DESCRIPTION OF THE TASK:
All of the records should be given again exactly as they appear.
======
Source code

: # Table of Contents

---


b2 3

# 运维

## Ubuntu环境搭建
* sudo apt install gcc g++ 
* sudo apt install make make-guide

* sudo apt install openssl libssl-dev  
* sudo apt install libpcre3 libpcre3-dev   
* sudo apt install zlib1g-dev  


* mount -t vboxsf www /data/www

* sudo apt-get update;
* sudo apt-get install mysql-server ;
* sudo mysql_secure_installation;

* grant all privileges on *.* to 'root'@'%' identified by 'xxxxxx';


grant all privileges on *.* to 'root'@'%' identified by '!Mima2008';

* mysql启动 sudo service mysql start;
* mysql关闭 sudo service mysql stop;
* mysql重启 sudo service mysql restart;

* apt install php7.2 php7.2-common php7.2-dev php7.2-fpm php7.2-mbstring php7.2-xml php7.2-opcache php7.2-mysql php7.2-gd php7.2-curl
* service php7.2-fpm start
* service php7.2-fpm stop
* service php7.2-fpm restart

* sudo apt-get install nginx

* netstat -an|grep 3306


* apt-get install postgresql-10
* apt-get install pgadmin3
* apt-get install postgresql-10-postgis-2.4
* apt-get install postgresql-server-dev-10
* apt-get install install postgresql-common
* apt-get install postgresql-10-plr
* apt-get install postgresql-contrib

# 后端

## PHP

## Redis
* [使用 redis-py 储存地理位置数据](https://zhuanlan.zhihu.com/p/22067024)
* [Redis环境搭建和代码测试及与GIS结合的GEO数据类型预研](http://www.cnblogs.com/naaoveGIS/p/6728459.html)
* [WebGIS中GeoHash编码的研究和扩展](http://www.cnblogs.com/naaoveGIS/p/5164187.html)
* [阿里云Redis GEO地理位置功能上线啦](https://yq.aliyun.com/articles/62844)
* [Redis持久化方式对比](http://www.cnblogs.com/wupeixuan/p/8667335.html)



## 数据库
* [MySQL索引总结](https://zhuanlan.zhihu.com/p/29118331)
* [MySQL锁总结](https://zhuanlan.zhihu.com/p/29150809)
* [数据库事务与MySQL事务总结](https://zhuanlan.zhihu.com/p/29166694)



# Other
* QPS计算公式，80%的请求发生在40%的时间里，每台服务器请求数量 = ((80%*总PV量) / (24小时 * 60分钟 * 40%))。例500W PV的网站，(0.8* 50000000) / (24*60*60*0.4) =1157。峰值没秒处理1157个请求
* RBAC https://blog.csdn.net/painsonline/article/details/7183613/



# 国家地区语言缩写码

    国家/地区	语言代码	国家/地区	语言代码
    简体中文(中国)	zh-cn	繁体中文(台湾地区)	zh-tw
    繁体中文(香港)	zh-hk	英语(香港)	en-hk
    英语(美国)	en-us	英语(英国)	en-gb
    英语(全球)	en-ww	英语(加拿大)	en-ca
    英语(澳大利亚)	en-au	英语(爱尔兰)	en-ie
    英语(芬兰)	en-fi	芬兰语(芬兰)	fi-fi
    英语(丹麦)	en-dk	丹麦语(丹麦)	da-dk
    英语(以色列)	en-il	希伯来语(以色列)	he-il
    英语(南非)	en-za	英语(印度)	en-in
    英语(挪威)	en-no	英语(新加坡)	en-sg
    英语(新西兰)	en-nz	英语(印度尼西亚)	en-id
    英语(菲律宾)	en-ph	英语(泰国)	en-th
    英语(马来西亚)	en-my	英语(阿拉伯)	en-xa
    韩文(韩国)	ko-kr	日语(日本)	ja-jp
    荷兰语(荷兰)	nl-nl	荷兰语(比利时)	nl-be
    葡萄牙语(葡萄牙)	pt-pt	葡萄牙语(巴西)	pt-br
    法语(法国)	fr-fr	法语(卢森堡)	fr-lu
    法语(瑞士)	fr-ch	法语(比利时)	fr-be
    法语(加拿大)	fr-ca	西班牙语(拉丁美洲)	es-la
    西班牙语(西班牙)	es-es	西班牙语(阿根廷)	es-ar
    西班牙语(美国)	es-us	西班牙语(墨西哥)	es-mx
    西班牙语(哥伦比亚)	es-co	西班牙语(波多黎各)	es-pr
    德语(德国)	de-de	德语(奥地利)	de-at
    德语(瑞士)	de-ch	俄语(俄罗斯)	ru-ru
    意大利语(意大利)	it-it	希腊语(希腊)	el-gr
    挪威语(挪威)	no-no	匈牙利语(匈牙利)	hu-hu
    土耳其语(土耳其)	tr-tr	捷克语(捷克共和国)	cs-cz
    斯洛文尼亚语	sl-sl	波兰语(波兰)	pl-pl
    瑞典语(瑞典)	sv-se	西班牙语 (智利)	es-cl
======
OUTPUT BELOW:
Source code

: # Table of Contents

---


b2 3

# 运维

## Ubuntu环境搭建
* sudo apt install gcc g++ 
* sudo apt install make make-guide

* sudo apt install openssl libssl-dev  
* sudo apt install libpcre3 libpcre3-dev   
* sudo apt install zlib1g-dev  


* mount -t vboxsf www /data/www

* sudo apt-get update;
* sudo apt-get install mysql-server ;
* sudo mysql_secure_installation;

* grant all privileges on *.* to 'root'@'%' identified by 'xxxxxx';


grant all privileges on *.* to 'root'@'%' identified by '!Mima2008';

* mysql启动 sudo service mysql start;
* mysql关闭 sudo service mysql stop;
* mysql重启 sudo service mysql restart;

* apt install php7.2 php7.2-common php7.2-dev php7.2-fpm php7.2-mbstring php7.2-xml php7.2-opcache php7.2-mysql php7.2-gd php7.2-curl
* service php7.2-fpm start
* service php7.2-fpm stop
* service php7.2-fpm restart

* sudo apt-get install nginx

* netstat -an|grep 3306


* apt-get install postgresql-10
* apt-get install pgadmin3
* apt-get install postgresql-10-postgis-2.4
* apt-get install postgresql-server-dev-10
* apt-get install install postgresql-common
* apt-get install postgresql-10-plr
* apt-get install postgresql-contrib

# 后端

## PHP

## Redis
* [使用 redis-py 储存地理位置数据](https://zhuanlan.zhihu.com/p/22067024)
* [Redis环境搭建和代码测试及与GIS结合的GEO数据类型预研](http://www.cnblogs.com/naaoveGIS/p/6728459.html)
* [WebGIS中GeoHash编码的研究和扩展](http://www.cnblogs.com/naaoveGIS/p/5164187.html)
* [阿里云Redis GEO地理位置功能上线啦](https://yq.aliyun.com/articles/62844)
* [Redis持久化方式对比](http://www.cnblogs.com/wupeixuan/p/8667335.html)



## 数据库
* [MySQL索引总结](https://zhuanlan.zhihu.com/p/29118331)
* [MySQL锁总结](https://zhuanlan.zhihu.com/p/29150809)
* [数据库事务与MySQL事务总结](https://zhuanlan.zhihu.com/p/29166694)



# Other
* QPS计算公式，80%的请求发生在40%的时间里，每台服务器请求数量 = ((80%*总PV量) / (24小时 * 60分钟 * 40%))。例500W PV的网站，(0.8* 50000000) / (24*60*60*0.4) =1157。峰值没秒处理1157个请求
* RBAC https://blog.csdn.net/painsonline/article/details/7183613/



# 国家地区语言缩写码

    国家/地区	语言代码	国家/地区	语言代码
    简体中文(中国)	zh-cn	繁体中文(台湾地区)	zh-tw
    繁体中文(香港)	zh-hk	英语(香港)	en-hk
    英语(美国)	en-us	英语(英国)	en-gb
    英语(全球)	en-ww	英语(加拿大)	en-ca
    英语(澳大利亚)	en-au	英语(爱尔兰)	en-ie
    英语(芬兰)	en-fi	芬兰语(芬兰)	fi-fi
    英语(丹麦)	en-dk	丹麦语(丹麦)	da-dk
    英语(以色列)	en-il	希伯来语(以色列)	he-il
    英语(南非)	en-za	英语(印度)	en-in
    英语(挪威)	en-no	英语(新加坡)	en-sg
    英语(新西兰)	en-nz	英语(印度尼西亚)	en-id
    英语(菲律宾)	en-ph	英语(泰国)	en-th
    英语(马来西亚)	en-my	英语(阿拉伯)	en-xa
    韩文(韩国)	ko-kr	日语(日本)	ja-jp
    荷兰语(荷兰)	nl-nl	荷兰语(比利时)	nl-be
    葡萄牙语(葡萄牙)	pt-pt	葡萄牙语(巴西)	pt-br
    法语(法国)	fr-fr	法语(卢森堡)	fr-lu
    法语(瑞士)	fr-ch	法语(比利时)	fr-be
    法语(加拿大)	fr-ca	西班牙语(拉丁美洲)	es-la
    西班牙语(西班牙)	es-es	西班牙语(阿根廷)	es-ar
    西班牙语(美国)	es-us	西班牙语(墨西哥)	es-mx
    西班牙语(哥伦比亚)	es-co	西班牙语(波多黎各)	es-pr
    德语(德国)	de-de	德语(奥地利)	de-at
    德语(瑞士)	de-ch	俄语(俄罗斯)	ru-ru
    意大利语(意大利)	it-it	希腊语(希腊)	el-gr
    挪威语(挪威)	no-no	匈牙利语(匈牙利)	hu-hu
    土耳其语(土耳其)	tr-tr	捷克语(捷克共和国)	cs-cz
    斯洛文尼亚语	sl-sl	波兰语(波兰)	pl-pl
    瑞典语(瑞典)	sv-se	西班牙语 (智利)	es-cl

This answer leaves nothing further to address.